Make sure the provided values are a valid triangular distribution.

  • Set mode to amount.
  • Erases uncertainty if minimum == maximum == mode.
  • Flips minimum and maximum if necessary.
  • Raises ValueError if mode is outside (minimum, maximum)
static rescale(obj, factor)

Rescale the exchange by a constant numeric factor.

classmethod to_stats_arrays(obj)

Returns a stats_arrays compatible dictionary.

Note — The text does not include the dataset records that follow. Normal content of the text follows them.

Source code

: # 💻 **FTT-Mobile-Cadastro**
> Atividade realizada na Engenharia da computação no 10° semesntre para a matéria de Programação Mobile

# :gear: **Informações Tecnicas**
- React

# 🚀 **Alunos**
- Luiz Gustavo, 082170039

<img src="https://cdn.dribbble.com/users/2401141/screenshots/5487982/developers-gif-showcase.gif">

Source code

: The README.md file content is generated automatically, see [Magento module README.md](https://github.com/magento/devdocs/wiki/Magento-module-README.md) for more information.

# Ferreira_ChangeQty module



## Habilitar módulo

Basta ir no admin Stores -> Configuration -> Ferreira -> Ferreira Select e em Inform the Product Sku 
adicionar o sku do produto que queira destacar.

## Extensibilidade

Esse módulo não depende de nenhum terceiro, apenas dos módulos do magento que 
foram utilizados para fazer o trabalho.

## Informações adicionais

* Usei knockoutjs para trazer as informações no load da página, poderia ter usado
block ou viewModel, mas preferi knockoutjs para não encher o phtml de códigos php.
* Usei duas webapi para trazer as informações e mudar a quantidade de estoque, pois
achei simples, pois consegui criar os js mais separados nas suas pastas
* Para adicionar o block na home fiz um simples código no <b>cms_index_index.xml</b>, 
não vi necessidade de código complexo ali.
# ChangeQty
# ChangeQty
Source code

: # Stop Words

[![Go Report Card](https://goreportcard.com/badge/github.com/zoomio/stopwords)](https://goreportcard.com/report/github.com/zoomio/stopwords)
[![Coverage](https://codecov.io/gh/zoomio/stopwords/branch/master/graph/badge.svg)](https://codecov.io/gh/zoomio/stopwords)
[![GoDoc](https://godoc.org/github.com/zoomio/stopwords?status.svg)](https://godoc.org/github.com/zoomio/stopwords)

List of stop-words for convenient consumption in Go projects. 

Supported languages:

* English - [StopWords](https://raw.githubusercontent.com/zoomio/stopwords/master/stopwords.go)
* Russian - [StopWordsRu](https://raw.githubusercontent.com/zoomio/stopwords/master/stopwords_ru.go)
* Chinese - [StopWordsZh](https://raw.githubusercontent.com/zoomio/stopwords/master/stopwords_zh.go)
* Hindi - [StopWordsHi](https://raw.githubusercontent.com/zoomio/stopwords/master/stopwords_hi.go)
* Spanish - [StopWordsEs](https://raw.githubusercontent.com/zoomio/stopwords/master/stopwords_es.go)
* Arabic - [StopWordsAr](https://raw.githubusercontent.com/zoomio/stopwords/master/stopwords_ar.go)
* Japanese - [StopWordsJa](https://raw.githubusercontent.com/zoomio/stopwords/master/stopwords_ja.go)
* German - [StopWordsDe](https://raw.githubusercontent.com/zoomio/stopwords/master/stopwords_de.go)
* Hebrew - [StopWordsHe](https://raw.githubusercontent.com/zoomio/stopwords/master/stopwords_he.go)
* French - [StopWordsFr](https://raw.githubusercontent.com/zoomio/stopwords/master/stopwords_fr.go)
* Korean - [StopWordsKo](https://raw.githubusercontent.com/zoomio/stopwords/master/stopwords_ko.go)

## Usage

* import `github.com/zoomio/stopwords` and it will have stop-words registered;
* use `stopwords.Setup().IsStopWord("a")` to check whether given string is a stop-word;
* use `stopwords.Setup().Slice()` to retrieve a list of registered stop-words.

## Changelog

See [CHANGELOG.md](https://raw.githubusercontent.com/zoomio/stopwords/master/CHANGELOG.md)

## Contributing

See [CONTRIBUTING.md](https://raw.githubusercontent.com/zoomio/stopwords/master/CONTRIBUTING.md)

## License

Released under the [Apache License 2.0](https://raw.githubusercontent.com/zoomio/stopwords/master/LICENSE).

class ocelot.transformations.uncertainty.distributions.Uniform

Uniform distribution, defined by minimum and maximum.

distribution

alias of UniformUncertainty

static recalculate(obj)

This is currently a no-op, as pedigree matrices are not used for this distribution. However, it would be nice to have it in the future for completeness.

static repair(obj)

Make sure the provided values are a valid uniform distribution.

  • Erases uncertainty if minimum == maximum == amount.
  • Flips minimum and maximum if necessary.
  • Raises ValueError if mode is outside (minimum, maximum)
  • If amount if not close to halfway between minimum and maximum, change to triangular distribution.
static rescale(obj, factor)

Rescale the exchange by a constant numeric factor.

classmethod to_stats_arrays(obj)

Returns a stats_arrays compatible dictionary.

Pedigree Matrix

Pedigree matrices are stored as dictionaries (see the data format). Currently, Ocelot only adjust the temporal correlation to adjust datasets to the reference year, but other adjustments are possible.

To adjust uncertainty values for a new pedigree matrix, call the method recalculate for the correct uncertainty distribution, i.e. one of the following:

# Works always
get_uncertainty_class(exc).recalculate(exc)
# If you know the specific distribution
Lognormal.recalculate(exc)

To adjust the pedigree matrix value for temporal correlation to a given reference year, use the following utility function (which will already recalculate the uncertainty values):

ocelot.transformations.uncertainty.adjust_pedigree_matrix_time(ds, exchange, year)

Ocelot includes pedigree matrix values for the original pedigree matrix from ecoinvent 2, as well as the revised values from Empirically based uncertainty factors for the pedigree matrix in ecoinvent. However, there is not yet an API to use these updated factors.